Do you know about HMDA reporting requirements? You must get on top of this if you own a home or pay your taxes in America. HDMA reporting can be complicated. But like anything, once you’ve figured it out once it gets a lot easier.
Just three months before the March 2019 filing deadline, the Consumer Financial Protection Bureau did not wait long to announce that it would disclose public data provided by financial institutions under the Home Mortgage Disclosure Act (HMDA) to protect important information.
The new HMDA Act requires, financial institutions to inform the public if they have received data from the CFPB’s website. HMDA requires lenders to report information about loan applications and property applicants.
Financial institutions are required under (HMDA) to keep reports that reveal loan-level information on secured loan applications. HMDA requires most lenders to gather and report information about loan applications that they receive. As well as loans they receive, and loans they buy from other lenders.
Remember independent HMDA audits are something you also need to look out for.
Under HMDA, the Implementing Regulation (C) requires institutions liable to the laws and regulations of HMDA. First to the reporting agency and second to collect certain applications.
Monitor Geographic Objectives
In general, the main purpose of the Mortgage Disclosure Act (Regulation C) is to monitor the geographic objectives of lenders. iI’s also to help forge a way to identify predatory and discriminatory lending practices. You can report statistics on the mortgage market to the government.
There are some compliance resources to help financial institutions understand HMDA requirements. These include data collection and reporting requirements.
The Helpdesk has hosted two external stakeholder conferences. This allows conference participants to engage with experts from the Office on regulatory and compliance issues. These are all related to HMDA Regulation C, HMDA Regulation C-43, and EcoA Regulation B.
Raising The Threshold
In April 2020, the CFPB adopted a final rule. This was to raise the thresholds for obtaining and reporting mortgage loans by the HMDA from 25% to 100% of loans by July 1 of 2020.
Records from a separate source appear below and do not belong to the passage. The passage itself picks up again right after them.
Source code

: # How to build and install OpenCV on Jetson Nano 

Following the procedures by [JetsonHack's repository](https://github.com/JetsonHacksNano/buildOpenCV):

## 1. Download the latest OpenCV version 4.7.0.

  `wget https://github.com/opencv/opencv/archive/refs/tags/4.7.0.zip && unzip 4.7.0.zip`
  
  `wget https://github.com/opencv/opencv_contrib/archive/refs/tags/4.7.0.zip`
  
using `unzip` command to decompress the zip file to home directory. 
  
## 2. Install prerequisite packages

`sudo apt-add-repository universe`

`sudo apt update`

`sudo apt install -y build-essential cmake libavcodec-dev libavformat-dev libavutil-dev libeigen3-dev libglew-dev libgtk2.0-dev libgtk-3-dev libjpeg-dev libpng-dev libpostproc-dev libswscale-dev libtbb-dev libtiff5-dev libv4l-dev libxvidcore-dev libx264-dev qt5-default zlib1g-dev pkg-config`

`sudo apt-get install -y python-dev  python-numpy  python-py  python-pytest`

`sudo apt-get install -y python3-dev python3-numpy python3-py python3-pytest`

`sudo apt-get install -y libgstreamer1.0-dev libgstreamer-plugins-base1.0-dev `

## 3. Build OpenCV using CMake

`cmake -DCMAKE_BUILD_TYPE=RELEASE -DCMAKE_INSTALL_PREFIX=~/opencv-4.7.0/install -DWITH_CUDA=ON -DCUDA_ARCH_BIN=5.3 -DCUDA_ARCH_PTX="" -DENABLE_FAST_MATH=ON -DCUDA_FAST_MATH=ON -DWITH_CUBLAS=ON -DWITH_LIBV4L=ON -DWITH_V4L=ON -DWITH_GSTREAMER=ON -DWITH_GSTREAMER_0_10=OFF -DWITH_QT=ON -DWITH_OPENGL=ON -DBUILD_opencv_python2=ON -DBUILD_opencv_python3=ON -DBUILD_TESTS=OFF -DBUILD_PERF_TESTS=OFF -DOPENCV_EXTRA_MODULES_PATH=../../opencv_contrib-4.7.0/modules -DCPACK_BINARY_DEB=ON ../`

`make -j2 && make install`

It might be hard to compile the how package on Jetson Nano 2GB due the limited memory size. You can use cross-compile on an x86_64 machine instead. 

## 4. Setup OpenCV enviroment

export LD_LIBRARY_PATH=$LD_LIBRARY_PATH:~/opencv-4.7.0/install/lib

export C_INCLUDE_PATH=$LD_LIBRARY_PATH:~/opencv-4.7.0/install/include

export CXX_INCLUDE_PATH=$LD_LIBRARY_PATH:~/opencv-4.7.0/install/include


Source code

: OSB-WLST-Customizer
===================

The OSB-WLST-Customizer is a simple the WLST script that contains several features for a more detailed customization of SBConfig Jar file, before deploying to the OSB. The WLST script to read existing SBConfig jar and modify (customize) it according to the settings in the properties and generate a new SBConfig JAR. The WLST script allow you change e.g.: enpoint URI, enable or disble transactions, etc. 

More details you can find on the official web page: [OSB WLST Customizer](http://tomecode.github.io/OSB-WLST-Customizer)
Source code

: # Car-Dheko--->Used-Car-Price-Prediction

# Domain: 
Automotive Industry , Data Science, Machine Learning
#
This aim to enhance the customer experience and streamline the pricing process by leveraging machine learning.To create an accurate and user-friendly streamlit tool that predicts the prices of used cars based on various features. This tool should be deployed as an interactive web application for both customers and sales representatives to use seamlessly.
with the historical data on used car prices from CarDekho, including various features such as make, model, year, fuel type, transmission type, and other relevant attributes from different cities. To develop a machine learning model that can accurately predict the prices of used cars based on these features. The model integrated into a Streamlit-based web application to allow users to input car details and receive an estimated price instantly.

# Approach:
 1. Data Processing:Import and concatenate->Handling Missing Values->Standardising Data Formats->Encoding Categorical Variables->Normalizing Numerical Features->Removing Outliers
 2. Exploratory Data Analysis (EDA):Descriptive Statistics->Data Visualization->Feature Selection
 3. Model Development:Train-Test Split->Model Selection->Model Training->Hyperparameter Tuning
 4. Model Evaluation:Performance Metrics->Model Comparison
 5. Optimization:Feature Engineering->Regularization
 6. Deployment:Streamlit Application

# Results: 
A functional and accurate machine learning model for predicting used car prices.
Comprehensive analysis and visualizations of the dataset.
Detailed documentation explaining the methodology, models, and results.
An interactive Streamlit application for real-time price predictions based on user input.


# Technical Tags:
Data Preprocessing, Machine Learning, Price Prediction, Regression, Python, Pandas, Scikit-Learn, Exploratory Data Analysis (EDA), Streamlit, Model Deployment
Reporting through HMDA enables regulators to analyze information on mortgage lending. As well as trends in mortgage lending in several categories. These include:
- Amount of pre-authorizations granted,
- Amount of mortgages granted,
- Amount borrowed,
- The purpose of individual loans.
Institutional thresholds are defined as mandatory reporting based on the origin of loans. This is one of the criteria that determines whether you need to report HMDA data. Federal Regulation C requires lenders to put up posters in branches and lobbies to provide information about their unique HMDA statistics upon request.
Possible Credit Union Exemptions
A-s.2155 offers banks and credit unions a little bit of an exemption of reporting. HMDA data points to closed mortgage loans for institutions that have fewer than 500 closed mortgage loans and open credit lines for those institutions in the previous two calendar years.
Credit unions subject to HMDA and entitled to the partial exemption are required to collect and report at least 22 non-exempt data points per transaction, regardless of whether the exemption applies.
If in any of the preceding two calendar years an institution has closed or unsecured 500 new-year lines of credit. Is this less than 25% of the mortgage loans? Then the institution is not required to report HMMA data.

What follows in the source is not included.